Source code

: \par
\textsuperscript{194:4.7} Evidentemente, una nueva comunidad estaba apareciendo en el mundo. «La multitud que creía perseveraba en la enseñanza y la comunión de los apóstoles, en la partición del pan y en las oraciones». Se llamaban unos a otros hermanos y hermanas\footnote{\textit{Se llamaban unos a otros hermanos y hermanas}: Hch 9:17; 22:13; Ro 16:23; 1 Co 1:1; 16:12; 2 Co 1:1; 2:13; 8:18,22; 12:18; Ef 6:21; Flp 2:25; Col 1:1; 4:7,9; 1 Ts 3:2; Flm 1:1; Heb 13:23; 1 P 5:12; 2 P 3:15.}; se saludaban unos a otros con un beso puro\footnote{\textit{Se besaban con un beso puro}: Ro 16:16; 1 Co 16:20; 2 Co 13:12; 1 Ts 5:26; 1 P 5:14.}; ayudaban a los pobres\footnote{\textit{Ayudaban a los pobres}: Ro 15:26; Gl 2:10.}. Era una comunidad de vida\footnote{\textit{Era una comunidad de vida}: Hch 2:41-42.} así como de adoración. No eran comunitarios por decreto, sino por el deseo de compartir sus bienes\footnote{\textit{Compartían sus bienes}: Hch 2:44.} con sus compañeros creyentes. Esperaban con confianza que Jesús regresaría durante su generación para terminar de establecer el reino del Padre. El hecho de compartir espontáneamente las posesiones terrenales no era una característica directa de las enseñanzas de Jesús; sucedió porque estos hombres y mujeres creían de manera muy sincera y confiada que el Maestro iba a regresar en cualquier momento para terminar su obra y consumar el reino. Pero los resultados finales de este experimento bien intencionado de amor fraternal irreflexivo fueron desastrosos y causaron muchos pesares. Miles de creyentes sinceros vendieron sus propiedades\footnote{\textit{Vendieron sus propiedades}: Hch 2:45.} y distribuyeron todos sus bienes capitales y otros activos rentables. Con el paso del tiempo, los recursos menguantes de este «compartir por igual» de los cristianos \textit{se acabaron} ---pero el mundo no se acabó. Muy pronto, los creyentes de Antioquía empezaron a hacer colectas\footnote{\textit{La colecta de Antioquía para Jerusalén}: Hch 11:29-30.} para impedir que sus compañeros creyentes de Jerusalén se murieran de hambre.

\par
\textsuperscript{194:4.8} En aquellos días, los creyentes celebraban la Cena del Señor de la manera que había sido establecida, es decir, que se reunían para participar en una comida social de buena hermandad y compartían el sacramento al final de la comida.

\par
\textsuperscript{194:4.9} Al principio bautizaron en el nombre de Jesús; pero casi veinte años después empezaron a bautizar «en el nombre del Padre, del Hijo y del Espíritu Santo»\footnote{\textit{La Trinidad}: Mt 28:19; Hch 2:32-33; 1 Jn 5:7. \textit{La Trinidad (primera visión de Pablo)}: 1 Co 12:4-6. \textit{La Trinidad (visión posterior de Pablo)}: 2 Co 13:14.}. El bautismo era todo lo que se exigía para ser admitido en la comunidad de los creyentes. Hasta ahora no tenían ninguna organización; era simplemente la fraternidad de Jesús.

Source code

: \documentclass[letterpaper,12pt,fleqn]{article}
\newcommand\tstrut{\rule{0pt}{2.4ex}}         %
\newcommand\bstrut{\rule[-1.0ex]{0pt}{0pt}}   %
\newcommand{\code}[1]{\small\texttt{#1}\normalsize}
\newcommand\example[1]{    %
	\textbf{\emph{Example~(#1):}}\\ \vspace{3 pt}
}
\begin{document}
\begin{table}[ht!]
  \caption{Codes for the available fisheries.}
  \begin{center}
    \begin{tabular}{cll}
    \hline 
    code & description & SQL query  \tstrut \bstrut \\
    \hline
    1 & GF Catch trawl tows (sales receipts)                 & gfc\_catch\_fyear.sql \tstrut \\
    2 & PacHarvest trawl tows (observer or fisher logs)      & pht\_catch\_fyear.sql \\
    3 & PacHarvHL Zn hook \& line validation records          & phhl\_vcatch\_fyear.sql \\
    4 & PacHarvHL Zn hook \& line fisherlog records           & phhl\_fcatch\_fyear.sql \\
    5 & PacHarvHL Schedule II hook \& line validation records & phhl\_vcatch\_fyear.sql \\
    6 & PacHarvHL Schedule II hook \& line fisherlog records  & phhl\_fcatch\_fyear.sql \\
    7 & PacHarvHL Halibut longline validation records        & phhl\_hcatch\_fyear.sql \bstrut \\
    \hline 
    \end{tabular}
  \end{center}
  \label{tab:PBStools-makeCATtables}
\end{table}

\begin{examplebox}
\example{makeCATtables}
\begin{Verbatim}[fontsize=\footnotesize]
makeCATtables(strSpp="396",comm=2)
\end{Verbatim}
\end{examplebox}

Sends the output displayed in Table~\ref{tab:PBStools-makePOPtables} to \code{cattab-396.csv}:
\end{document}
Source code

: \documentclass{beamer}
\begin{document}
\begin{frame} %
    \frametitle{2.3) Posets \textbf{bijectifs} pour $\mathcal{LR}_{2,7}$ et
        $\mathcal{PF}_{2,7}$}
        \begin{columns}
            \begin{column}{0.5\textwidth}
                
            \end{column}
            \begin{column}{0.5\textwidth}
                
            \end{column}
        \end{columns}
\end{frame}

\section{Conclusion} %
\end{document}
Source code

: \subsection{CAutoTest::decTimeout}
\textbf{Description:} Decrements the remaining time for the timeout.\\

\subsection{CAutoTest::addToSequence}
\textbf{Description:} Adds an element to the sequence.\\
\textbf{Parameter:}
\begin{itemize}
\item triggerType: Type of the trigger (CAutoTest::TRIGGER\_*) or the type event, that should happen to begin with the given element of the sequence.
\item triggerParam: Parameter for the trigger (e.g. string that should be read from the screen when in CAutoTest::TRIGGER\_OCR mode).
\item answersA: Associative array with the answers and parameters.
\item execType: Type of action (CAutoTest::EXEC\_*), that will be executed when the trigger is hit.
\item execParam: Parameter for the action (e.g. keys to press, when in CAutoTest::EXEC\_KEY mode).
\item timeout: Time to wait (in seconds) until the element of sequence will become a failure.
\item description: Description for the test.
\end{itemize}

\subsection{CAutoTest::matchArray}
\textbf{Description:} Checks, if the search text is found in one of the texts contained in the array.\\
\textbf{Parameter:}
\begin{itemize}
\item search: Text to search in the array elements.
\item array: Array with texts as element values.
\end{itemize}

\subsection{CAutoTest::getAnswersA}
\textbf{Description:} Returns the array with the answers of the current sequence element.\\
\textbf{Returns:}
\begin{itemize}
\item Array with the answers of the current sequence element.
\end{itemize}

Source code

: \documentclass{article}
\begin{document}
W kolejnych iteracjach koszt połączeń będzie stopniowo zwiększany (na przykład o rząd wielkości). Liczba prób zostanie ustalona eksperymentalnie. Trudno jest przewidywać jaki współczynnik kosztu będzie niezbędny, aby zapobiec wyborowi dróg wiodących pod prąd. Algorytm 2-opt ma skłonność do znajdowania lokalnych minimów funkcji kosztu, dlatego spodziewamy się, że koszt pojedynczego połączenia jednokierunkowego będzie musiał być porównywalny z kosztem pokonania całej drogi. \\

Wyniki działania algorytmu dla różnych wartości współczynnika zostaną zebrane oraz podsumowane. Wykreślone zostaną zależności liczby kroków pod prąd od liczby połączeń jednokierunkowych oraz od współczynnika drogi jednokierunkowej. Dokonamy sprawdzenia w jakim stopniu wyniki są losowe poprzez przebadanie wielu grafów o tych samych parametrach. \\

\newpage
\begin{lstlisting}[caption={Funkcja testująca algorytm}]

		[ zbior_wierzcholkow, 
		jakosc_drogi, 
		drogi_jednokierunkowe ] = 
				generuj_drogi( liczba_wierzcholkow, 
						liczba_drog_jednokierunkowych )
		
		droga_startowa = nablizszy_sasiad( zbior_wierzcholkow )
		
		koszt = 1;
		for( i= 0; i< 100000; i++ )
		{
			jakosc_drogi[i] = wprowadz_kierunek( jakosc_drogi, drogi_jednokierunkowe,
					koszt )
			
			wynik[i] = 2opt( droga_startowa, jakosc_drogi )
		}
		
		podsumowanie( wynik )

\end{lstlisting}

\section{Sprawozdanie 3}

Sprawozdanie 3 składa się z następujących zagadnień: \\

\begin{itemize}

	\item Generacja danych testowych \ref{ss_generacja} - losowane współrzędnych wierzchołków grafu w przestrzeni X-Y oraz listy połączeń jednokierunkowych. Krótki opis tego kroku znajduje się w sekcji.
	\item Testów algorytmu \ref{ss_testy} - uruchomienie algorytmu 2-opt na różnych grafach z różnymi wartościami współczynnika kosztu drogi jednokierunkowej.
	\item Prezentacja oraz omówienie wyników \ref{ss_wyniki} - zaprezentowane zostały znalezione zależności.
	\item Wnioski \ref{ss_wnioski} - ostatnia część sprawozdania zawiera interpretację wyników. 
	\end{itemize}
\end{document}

*WHAT YOU HAVE TO DO*
All lines in the preceding records that hold the word "mode" need to be copied.

*RESULT FOR THIS TASK*
\item triggerParam: Parameter for the trigger (e.g. string that should be read from the screen when in CAutoTest::TRIGGER\_OCR mode).
\item execParam: Parameter for the action (e.g. keys to press, when in CAutoTest::EXEC\_KEY mode).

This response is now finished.